Sur un plateau télé, quatre femmes sont alignées sur un canapé. Elles portent des diadèmes et des robes sexy. Hors champ, une voix masculine demande à la première : "Ce sont vos vrais cils ?" "Non", répond-elle. Puis la voix questionne une élégante blonde prénommée Simone : "Où avez-vous acheté cette robe ?" "Je l'ai faite moi-même", répond-elle. Face caméra désormais, le présentateur révèle que derrière ces "charmantes candidates" se cachent des hommes, donc des hors-la-loi. Par cette archive introductive, le réalisateur Sébastien Lifshitz pose d'emblée le contexte historique. Dans l'Amérique puritaine des années 1960, se travestir est un délit et une prise de risque énorme. C'est cette histoire secrète qu'il s'apprête à raconter : celle d'une communauté de travestis se réunissant régulièrement dans une maison isolée des Catskills, un havre montagneux de l'État de New York, pour y vivre librement leur identité féminine.
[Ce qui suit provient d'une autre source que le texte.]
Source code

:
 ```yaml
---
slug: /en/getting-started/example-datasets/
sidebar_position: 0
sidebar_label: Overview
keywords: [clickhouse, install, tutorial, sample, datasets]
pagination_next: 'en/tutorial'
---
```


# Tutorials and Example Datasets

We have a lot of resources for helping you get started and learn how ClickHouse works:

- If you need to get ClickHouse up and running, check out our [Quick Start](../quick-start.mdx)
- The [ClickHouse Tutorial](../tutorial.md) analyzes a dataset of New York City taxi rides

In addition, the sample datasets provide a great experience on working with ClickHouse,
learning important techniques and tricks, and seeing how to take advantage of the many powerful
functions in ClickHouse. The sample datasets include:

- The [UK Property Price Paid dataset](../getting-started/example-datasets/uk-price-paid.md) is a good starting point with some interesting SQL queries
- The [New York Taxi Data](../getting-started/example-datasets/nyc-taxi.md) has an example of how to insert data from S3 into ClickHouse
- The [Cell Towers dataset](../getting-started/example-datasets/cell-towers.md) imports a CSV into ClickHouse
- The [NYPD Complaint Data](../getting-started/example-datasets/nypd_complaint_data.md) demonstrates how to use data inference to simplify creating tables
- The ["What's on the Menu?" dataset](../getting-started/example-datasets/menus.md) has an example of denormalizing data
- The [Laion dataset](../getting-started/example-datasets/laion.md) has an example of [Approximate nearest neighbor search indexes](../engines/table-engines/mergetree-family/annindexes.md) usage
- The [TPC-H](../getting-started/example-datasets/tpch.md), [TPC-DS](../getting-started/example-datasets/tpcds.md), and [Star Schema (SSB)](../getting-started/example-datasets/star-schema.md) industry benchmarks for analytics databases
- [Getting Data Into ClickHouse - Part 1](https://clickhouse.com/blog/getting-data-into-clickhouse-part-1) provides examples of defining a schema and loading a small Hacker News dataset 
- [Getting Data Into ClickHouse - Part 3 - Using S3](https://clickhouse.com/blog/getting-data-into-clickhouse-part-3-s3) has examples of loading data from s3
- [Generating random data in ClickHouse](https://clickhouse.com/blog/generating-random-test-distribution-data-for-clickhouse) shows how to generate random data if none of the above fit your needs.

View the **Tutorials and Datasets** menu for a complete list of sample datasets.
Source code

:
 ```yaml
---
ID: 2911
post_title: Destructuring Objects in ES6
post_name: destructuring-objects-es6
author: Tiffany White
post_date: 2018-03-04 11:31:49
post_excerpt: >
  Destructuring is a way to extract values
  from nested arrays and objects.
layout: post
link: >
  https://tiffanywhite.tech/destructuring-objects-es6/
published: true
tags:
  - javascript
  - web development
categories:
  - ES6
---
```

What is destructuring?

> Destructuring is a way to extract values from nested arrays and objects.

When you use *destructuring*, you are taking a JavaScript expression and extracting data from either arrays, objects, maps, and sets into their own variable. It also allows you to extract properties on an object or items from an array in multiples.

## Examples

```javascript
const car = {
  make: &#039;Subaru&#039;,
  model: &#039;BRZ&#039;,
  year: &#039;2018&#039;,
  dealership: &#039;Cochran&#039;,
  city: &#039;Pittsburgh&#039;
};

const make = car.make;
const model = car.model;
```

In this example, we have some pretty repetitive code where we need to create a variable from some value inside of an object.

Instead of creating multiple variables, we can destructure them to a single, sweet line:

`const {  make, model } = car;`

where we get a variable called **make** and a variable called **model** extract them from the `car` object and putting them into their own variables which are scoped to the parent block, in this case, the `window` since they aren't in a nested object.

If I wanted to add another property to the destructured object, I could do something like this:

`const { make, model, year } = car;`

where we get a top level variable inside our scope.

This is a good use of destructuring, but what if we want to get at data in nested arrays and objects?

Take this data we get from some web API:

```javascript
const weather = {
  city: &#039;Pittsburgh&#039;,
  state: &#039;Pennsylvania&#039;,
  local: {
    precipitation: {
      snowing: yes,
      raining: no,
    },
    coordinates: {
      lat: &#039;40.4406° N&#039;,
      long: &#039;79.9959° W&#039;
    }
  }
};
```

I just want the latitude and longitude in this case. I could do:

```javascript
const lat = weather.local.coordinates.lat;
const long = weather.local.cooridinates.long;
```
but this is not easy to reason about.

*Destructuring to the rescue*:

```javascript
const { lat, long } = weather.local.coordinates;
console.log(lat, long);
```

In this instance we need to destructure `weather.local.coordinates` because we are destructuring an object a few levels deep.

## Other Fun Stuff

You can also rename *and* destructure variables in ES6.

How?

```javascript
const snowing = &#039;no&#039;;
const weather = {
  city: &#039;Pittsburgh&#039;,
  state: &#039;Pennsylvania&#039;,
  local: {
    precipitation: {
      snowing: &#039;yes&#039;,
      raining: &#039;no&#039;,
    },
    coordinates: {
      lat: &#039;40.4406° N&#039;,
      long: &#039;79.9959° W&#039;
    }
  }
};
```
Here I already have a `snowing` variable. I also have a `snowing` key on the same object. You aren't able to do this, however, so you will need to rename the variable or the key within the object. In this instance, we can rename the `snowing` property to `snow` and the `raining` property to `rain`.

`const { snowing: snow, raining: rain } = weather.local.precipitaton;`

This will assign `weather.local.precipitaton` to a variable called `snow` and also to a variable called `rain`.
Près de soixante ans plus tard, le réalisateur filme Kate et Diana, deux membres de la Casa Susanna, ce lieu d'affranchissement collectif qui a changé leur vie. Dans la lumière rasante d'une fin d'après-midi, face à la maison en bardage blanc encore debout, Kate raconte : "Pour la première fois, je pouvais parler de choses que je n'imaginais même pas." Diana se souvient, elle, de son émotion quand, à peine entrée dans la maison, elle se voit proposer une mise en pli. "Personne ne m'avait jamais coiffée. Gloria m'a offert des talons. Les gens me sifflaient. C'était incroyable à quel point ces petits plaisirs étaient palpitants."

Vies parallèles
Pendant dix ans, ces réunions clandestines ont été photographiées pour composer des albums-souvenirs à usage privé. Découverte par hasard par un couple d'antiquaires, l'exceptionnelle collection de photos amateurs qui a documenté ce phalanstère a permis de faire renaître en images ces séjours où, habillées en femmes chics de la ville, les habituées de la Casa Susanna s'organisaient une vie parallèle à l'écart d'un monde qui les réprimait. "Entre le CE2 et le CM1, je m'endormais en priant pour que je me réveille en fille", raconte Diana qui a grandi dans l'Iowa, élevée par une mère luthérienne pratiquante, considérant les travestis comme des malades à réparer à coup d'électrochocs. En croisant les points de vue, à travers les témoignages souvent poignants des protagonistes directs mais aussi de leurs descendants, Sébastien Lifshitz recompose le puzzle de cette poche de résistance passée sous silence et en révèle l'audace folle.